Experimental and ab initio study of a new D 1Deltag state of the C3 radical.

We report here the first observation of the D (1)Delta(g) state of the C(3) radical, which provides the first comprehensively analyzed example of the dynamic Renner-Teller splitting in Delta symmetry. Two color double resonance spectroscopy via the A (1)Pi(u) state was employed to experimentally probe an extensive range of vibronic levels in this D (1)Delta(g) state, covering all three modes of vibration of C(3). The analysis was supported by ab initio potential energy surface calculations on the C(3) radical to outline the lowest eight singlet electronic states. Two methods were used to analyze the Renner-Teller effect. The first method is an empirical Hamiltonian based on normal modes, using harmonic oscillator functions as a basis, with Renner-Teller and other terms added as required, which allows conventional vibrational parameters to be determined.
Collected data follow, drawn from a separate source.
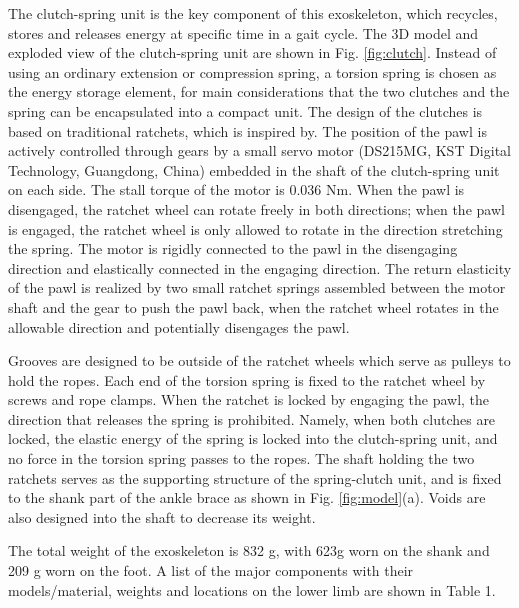 \documentclass[10pt]{asme2ej}
\begin{document}
The clutch-spring unit is the key component of this exoskeleton, which recycles, stores and releases energy at specific time in a gait cycle.
The 3D model and exploded view of the clutch-spring unit are shown in Fig. \ref{fig:clutch}.
Instead of using an ordinary extension or compression spring, a torsion spring is chosen as the energy storage element, for main considerations that the two clutches and the spring can be encapsulated into a compact unit.
The design of the clutches is based on traditional ratchets, which is inspired by\cite{RN19}.
The position of the pawl is actively controlled through gears by a small servo motor (DS215MG, KST Digital Technology, Guangdong, China) embedded in the shaft of the clutch-spring unit on each side.
The stall torque of the motor is 0.036 Nm.
When the pawl is disengaged, the ratchet wheel can rotate freely in both directions; when the pawl is engaged, the ratchet wheel is only allowed to rotate in the direction stretching the spring.
The motor is rigidly connected to the pawl in the disengaging direction and elastically connected in the engaging direction.
The return elasticity of the pawl is realized by two small ratchet springs assembled between the motor shaft and the gear to push the pawl back, when the ratchet wheel rotates in the allowable direction and potentially disengages the pawl.

Grooves are designed to be outside of the ratchet wheels which serve as pulleys to hold the ropes.
Each end of the torsion spring is fixed to the ratchet wheel by screws and rope clamps.
When the ratchet is locked by engaging the pawl, the direction that releases the spring is prohibited. 
Namely, when both clutches are locked, the elastic energy of the spring is locked into the clutch-spring unit, and no force in the torsion spring passes to the ropes.
The shaft holding the two ratchets serves as the supporting structure of the spring-clutch unit, and is fixed to the shank part of the ankle brace as shown in Fig. \ref{fig:model}(a).
Voids are also designed into the shaft to decrease its weight.

The total weight of the exoskeleton is 832 g, with 623g worn on the shank and 209 g worn on the foot.
A list of the major components with their models/material, weights and locations on the lower limb are shown in Table 1.

\end{document}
The second is a much larger program that uses the exact kinetic energy operator for a triatomic molecule to calculate vibronic energy levels directly from the Renner-Teller pair of potential energy surfaces. Both methods give a good fit to the experimental results, with only a small adjustment to the ab initio surfaces required for the latter. One of the overall conclusions is that the Renner-Teller effect is rather smaller in the D (1)Delta(g) state than in the A (1)Pi(u) state.